Vs di ukur 0,3 m dari permukaan air dan Vb di ukur 0,3 m di atas dasar sungai.
Kecepatan aliran dihitung berdasarkan jumlah putaran baling-baling per waktu
putarannya (N = putaran/dt). Kecepatan aliran V = aN + b dimana a dan b adalah
nilai kalibrasi alat current meter. Hitung jumlah putaran dan waktu putaran
baling-baling (dengan stopwatch).
4) Pengukuran Debit dengan Metode Kontinyu
Current meter diturunkan kedalam aliran air dengan kecepatan penurunan yang
konstant dari permukaan dan setelah mencapai dasar sungai diangkat lagi ke atas
dengan kecepatan yang sama.
5) Pengukuran Debit dengan Metode Hidrograf
Hidrograf merupakan suatu grafik yang menggambarkan hubungan antara tinggi
muka air dan waktu sehingga dari data tersebut dapat diketahui besarnya debit.
Hidrograf tinggi muka air dihasilkan dari rekaman alat yang disebut Automatic
Water Level Recorder (AWLR)
Hidrograf Tinggi Muka Air dan Curah Hujan Bentuk DAS akan mempengaruhi
kecepatan aliran yang menyebabkan perbedaan nilai Debit.
Selain pengaruh dari bentuk DAS yang mempengaruhi TC dan bentuk lengkung
hidrograf, arah hujan juga menentukan besarnya TC dan bentuk lengkung
hidrograf.
a) Debit Puncak (Qp)
Debit puncak pada suatu DAS dapat dihitung dengan menggunakan
persamaan rasional:
Qp = 0,278.C.i.A
Dimana:
Qp    = debit puncak (m³/detik)
C      = koefisien limpasan (rasio tebal limpasan dan tebal curah hujan)
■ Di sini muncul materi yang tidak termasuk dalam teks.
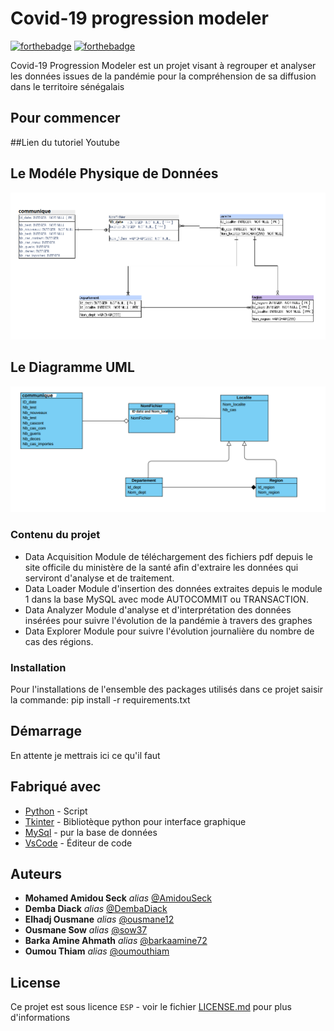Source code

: # Covid-19 progression modeler

[![forthebadge](http://forthebadge.com/images/badges/built-with-love.svg)](http://forthebadge.com)  [![forthebadge](http://forthebadge.com/images/badges/powered-by-electricity.svg)](http://forthebadge.com)

Covid-19 Progression Modeler est un projet visant à regrouper et analyser les données issues de la pandémie pour la compréhension de sa diffusion dans le territoire sénégalais

## Pour commencer
##Lien du tutoriel Youtube



## Le Modéle Physique de Données
![alt text](https://github.com/AmidouSeck/Covid-19-Project/blob/dec813d478c0fb1beacdbf2080aa48b389e7508a/mpd.PNG?raw=true)

## Le Diagramme UML
![alt text](https://github.com/AmidouSeck/Covid-19-Project/blob/dec813d478c0fb1beacdbf2080aa48b389e7508a/diagramme_uml.PNG?raw=true)

### Contenu du projet


- Data Acquisition
  Module de téléchargement des fichiers pdf depuis le site officile du ministère de la santé afin d'extraire les données qui serviront d'analyse et de traitement.
- Data Loader
  Module d'insertion des données extraites depuis le module 1 dans la base MySQL avec mode AUTOCOMMIT ou TRANSACTION.
- Data Analyzer
Module d'analyse et d'interprétation des données insérées pour suivre l'évolution de la pandémie à travers des graphes
- Data Explorer
  Module pour suivre l'évolution journalière du nombre de cas des régions.

### Installation

Pour l'installations de l'ensemble des packages utilisés dans ce projet saisir la commande:
pip install -r requirements.txt

## Démarrage

En attente je mettrais ici ce qu'il faut

## Fabriqué avec

* [Python](https://www.python.org/) - Script
* [Tkinter](https://docs.python.org/3/library/tkinter.html) - Bibliotèque python pour interface graphique
* [MySql](https://www.mysql.com/fr/) - pur la base de données
* [VsCode](https://code.visualstudio.com/) - Éditeur de code


## Auteurs

* **Mohamed Amidou Seck** _alias_ [@AmidouSeck](https://github.com/AmidouSeck)
* **Demba Diack** _alias_ [@DembaDiack](https://github.com/DembaDiack)
* **Elhadj Ousmane** _alias_ [@ousmane12](https://github.com/ousmane12)
* **Ousmane Sow** _alias_ [@sow37](https://github.com/sow37)
* **Barka Amine Ahmath** _alias_ [@barkaamine72](https://github.com/barkaamine72)
* **Oumou Thiam** _alias_ [@oumouthiam](https://github.com/oumouthiam)

## License

Ce projet est sous licence ``ESP`` - voir le fichier [LICENSE.md](LICENSE.md) pour plus d'informations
i       = intensitas hujan (mm/jam) ketika lama hujan (tr) pada DAS tersebut
sama dengan waktu konsentrasinya (tc)
A      = luas DAS (km²)
Persamaan lain adalah yang dikembangkan oleh Burkli-Ziegler:
Q = C.i.A [S/A]^0,25
Dimana:
Q = debit puncak (cfs)
C = koefisien limpasan
I = intensitas hujan (inch/jam)
A = luas DAS
S = kemiringan permukaan tanah rata-rata
G. Proses Terjadinya Runoff (Limpasan Permukaan)
Pada saat hujan turun, tetesan pertama air hujan ditangkap oleh daun dan tajuk vegetasi.
Ini biasanya disebut sebagai simpanan intersepsi. Kalau hujan berlangsung terus, air hujan
yang mencapai permukaan tanah akan meresap ke dalam tanah (infiltrasi) sampai mencapai
suatu taraf dimana intensitas hujan melebihi kapasitas infiltrasi tanah. Setelah itu, celah-
celah dan cekungan di permukaan tanah, parit-parit, dan cekungan lainnya (simpanan
permukaan) semua dipenuhi air, dan setelah itu barulah terjadi runoff.
Kapasitas infiltrasi tanah tergantung pada tekstur dan struktur tanah, dan dipengaruhi
pula oleh kondisi lengas tanah sebelum hujan. Kapasitas awal (tanah yang kering) biasanya
tinggi, tetapi kalau hujan turun terus, kapasitas ini menurun hingga mencapai nilai
keseimbangan yang disebut sebagai laju infiltrasi akhir. Proses runoff akan berlangsung
terus selama intensitas hujan lebih besar dari kapasitas infiltrasi aktual, tetapi runoff segera
berhenti pada saat intensitas hujan menurun hingga kurang dari laju infiltrasi aktual.